**TO DO**.
Every line from the one with "- **Table**: Table" to the one with "- **Ephemeral**: Ephemeral", including those two, is to be copied exactly; all other lines of the entries below are left out.

**RECORDED DATA**.

·····

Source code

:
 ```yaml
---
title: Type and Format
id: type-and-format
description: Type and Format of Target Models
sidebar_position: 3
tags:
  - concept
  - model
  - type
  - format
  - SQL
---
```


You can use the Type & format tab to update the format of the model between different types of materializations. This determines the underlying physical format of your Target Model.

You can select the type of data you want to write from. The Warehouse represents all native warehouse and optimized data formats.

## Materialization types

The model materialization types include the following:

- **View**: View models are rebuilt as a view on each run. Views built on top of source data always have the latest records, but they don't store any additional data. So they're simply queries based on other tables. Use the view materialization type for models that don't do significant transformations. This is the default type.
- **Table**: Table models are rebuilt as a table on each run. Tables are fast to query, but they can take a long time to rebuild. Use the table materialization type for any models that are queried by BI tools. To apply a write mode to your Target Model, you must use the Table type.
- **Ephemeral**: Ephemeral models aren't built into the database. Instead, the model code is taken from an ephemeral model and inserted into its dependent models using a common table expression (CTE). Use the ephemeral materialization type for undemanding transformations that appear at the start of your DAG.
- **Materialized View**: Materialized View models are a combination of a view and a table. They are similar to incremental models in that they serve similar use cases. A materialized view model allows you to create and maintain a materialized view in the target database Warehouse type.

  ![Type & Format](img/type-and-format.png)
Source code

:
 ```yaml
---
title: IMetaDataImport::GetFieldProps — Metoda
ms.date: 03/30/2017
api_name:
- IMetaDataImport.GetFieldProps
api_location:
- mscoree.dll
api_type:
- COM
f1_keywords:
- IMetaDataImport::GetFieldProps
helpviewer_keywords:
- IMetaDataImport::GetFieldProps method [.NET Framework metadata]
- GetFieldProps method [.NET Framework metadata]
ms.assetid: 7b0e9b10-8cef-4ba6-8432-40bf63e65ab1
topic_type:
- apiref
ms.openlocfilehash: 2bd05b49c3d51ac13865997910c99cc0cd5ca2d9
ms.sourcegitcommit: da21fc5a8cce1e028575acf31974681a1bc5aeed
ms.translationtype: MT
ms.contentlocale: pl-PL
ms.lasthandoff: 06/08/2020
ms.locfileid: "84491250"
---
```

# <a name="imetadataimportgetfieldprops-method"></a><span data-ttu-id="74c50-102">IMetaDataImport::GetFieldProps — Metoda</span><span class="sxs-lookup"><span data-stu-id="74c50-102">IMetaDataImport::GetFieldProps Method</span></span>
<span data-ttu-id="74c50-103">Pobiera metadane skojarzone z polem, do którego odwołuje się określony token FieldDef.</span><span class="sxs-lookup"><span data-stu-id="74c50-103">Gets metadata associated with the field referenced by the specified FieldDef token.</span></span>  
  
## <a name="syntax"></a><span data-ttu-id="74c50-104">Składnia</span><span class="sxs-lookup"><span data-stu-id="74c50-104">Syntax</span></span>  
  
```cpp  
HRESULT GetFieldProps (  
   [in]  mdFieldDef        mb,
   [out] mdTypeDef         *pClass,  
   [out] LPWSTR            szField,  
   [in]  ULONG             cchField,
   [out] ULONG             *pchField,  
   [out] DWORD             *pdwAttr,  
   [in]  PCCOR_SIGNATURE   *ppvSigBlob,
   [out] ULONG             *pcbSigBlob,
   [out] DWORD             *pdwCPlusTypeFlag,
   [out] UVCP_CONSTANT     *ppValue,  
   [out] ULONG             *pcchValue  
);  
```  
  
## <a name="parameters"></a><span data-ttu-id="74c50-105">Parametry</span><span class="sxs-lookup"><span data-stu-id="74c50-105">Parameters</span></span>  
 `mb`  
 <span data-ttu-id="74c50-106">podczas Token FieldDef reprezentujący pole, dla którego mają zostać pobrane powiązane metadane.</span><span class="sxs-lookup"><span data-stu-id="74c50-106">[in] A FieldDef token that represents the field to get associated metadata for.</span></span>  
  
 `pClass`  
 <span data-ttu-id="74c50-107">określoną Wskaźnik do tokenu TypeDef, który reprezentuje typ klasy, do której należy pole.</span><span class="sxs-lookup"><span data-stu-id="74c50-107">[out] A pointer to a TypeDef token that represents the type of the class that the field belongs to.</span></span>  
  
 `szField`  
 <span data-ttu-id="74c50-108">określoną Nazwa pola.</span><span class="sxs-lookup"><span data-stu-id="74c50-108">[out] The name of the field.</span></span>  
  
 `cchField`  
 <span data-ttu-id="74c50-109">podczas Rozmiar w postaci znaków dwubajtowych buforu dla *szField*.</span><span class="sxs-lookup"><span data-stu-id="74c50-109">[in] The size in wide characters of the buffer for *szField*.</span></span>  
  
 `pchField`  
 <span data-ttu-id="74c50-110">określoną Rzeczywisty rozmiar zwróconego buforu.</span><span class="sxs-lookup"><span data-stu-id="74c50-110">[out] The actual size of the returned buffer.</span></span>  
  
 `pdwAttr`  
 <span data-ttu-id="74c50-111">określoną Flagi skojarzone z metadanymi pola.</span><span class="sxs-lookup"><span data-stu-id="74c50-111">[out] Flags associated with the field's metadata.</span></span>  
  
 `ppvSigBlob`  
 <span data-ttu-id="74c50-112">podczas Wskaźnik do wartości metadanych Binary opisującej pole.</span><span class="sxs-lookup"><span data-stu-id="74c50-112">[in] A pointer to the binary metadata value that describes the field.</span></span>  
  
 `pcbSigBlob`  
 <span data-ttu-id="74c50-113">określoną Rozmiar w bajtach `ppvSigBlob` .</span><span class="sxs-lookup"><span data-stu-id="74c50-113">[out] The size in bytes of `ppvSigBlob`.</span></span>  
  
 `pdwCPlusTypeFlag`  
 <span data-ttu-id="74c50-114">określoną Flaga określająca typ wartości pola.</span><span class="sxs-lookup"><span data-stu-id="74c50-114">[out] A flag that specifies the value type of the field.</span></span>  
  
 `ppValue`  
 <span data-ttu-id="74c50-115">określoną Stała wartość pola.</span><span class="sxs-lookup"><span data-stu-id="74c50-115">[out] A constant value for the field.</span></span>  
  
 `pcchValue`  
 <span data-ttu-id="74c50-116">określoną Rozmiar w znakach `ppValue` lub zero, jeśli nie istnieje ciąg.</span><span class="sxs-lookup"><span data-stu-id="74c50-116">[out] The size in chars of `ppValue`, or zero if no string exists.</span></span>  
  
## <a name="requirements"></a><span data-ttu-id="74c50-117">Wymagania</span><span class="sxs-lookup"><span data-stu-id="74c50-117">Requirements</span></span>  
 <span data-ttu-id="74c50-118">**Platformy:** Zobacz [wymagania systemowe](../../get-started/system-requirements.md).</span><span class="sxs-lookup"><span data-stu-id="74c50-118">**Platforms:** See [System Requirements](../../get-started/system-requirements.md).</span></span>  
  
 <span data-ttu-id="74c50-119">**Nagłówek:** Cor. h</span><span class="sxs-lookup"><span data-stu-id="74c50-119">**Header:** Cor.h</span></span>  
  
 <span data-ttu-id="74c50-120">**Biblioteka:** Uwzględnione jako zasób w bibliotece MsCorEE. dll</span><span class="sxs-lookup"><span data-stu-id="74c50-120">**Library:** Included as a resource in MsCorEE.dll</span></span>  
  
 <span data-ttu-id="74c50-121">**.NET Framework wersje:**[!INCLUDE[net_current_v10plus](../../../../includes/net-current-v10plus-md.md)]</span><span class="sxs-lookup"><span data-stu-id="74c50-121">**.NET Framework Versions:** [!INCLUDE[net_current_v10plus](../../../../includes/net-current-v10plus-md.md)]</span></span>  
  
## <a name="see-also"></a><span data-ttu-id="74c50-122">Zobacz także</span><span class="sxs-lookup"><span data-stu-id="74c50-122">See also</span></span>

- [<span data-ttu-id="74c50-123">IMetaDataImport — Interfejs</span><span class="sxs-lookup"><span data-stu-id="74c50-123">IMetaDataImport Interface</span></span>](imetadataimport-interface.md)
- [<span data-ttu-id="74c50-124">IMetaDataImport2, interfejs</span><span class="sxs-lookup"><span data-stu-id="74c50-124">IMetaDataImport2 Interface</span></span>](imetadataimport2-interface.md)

·····

**PROBLEM SOLUTION**.
- **Table**: Table models are rebuilt as a table on each run. Tables are fast to query, but they can take a long time to rebuild. Use the table materialization type for any models that are queried by BI tools. To apply a write mode to your Target Model, you must use the Table type.
- **Ephemeral**: Ephemeral models aren't built into the database. Instead, the model code is taken from an ephemeral model and inserted into its dependent models using a common table expression (CTE). Use the ephemeral materialization type for undemanding transformations that appear at the start of your DAG.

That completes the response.